Configure SSH access and enable the SSH server.
SSH Access
Enable SSH access until disabled by this checkbox. This will launch the SSH server and let it run permanently. This is not recommended. See Run modes for SSH below for other choices.
Allow SSH Agent Forwarding
Enable SSH agent forwarding allows use of a private, local SSH key remotely without leaving confidential data on the server.
Links
- Steve Friedl's Unixwiz.net Tech Tips -An Illustrated Guide to SSH Agent Forwarding
- How-To Geek - What is SSH Agent Forwarding and How Do You Use It?
- GitHub Docs - Using SSH agent forwarding
Allow TCP forwarding
Enable TCP port forwarding, also known as tunnelling, that allows other TCP applications to forward their network data over a secure SSH connection
Links
Allow password based authentication
Enable ID & password log-in method to access SSH. The root ID and root password are entered when accessing the IPFire device via the Terminal (or console) when using ssh or scp.
Allow public key based authentication
Enable secure log-in method for SSH access. See SSH host keys below.
Set SSH port to default 22 (222 is used otherwise)

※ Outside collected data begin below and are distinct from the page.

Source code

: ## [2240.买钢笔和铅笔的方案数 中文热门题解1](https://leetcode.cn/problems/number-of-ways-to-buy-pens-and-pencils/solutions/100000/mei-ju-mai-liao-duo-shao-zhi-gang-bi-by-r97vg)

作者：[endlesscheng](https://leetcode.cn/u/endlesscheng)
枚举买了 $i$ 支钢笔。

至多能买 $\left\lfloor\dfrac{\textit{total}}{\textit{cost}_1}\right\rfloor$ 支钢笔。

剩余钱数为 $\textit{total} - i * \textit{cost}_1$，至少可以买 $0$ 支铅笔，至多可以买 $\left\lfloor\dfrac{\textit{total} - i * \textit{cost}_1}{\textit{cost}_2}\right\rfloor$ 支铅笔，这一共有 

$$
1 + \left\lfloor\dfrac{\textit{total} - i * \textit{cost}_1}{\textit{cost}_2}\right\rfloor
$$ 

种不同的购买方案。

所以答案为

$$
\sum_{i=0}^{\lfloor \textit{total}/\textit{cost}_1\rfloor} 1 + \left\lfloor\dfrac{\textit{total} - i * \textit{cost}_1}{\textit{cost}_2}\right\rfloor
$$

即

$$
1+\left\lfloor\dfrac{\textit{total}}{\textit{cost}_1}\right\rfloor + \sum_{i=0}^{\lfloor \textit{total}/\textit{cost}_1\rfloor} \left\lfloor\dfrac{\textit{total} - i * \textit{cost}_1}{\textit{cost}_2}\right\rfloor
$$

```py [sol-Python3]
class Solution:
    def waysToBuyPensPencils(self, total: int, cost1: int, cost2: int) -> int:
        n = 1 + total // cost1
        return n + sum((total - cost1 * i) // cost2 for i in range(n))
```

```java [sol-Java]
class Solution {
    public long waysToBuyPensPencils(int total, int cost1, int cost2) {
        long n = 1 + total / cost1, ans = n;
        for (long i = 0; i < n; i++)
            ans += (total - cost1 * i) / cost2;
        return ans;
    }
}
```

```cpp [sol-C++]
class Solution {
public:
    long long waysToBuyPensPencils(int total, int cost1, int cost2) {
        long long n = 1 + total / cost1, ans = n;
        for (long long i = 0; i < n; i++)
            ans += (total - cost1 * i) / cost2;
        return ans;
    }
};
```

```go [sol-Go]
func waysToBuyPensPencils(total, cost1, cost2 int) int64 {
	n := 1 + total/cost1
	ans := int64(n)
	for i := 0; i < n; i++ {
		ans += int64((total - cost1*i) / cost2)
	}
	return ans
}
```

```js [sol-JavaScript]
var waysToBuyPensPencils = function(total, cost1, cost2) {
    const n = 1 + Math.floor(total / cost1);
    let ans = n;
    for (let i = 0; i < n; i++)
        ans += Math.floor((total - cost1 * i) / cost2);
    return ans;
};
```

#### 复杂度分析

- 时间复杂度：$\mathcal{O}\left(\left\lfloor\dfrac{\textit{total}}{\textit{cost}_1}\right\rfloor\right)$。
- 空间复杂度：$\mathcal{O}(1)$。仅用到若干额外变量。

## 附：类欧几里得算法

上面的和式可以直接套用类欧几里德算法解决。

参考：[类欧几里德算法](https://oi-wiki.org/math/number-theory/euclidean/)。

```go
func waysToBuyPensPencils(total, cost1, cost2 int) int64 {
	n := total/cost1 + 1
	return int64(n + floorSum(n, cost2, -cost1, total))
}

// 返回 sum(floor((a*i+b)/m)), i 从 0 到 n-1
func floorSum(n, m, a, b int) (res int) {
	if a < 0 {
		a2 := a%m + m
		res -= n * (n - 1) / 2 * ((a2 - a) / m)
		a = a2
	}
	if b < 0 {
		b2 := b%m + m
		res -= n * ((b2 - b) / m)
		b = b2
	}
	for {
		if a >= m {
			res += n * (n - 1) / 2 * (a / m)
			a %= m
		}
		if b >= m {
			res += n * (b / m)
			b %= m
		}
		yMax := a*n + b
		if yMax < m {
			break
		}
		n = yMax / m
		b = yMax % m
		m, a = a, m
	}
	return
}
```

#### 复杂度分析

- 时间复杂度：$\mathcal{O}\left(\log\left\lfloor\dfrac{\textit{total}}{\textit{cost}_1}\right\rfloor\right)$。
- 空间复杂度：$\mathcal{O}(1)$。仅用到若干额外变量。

Enable the checkbox to access SSH via port 22. To access SSH open the Terminal (or console) and enter:
ssh root@ipfire.localdomain
Disabled allows access to SSH via port 222. To access open the Terminal (or console) and enter:
ssh -p 222 root@ipfire.localdomain
Note - IPFire uses SSH Port 222 for safety reasons.
Run modes for SSH
Keep in mind the SSH daemon is normally not running. There are three run modes available for SSH:
Launch SSH and let it run permanently
To enable click the SSH Access checkbox and click Save. The SSH server will now run until it is disabled by this checkbox.
Note - This is not recommended. It is better to use one of the next two options.
Launch SSH and temporarily run for 15 minutes
Click on the Stop SSH Daemon in 15 minutes button. After fifteen minutes the SSH daemon will stop running.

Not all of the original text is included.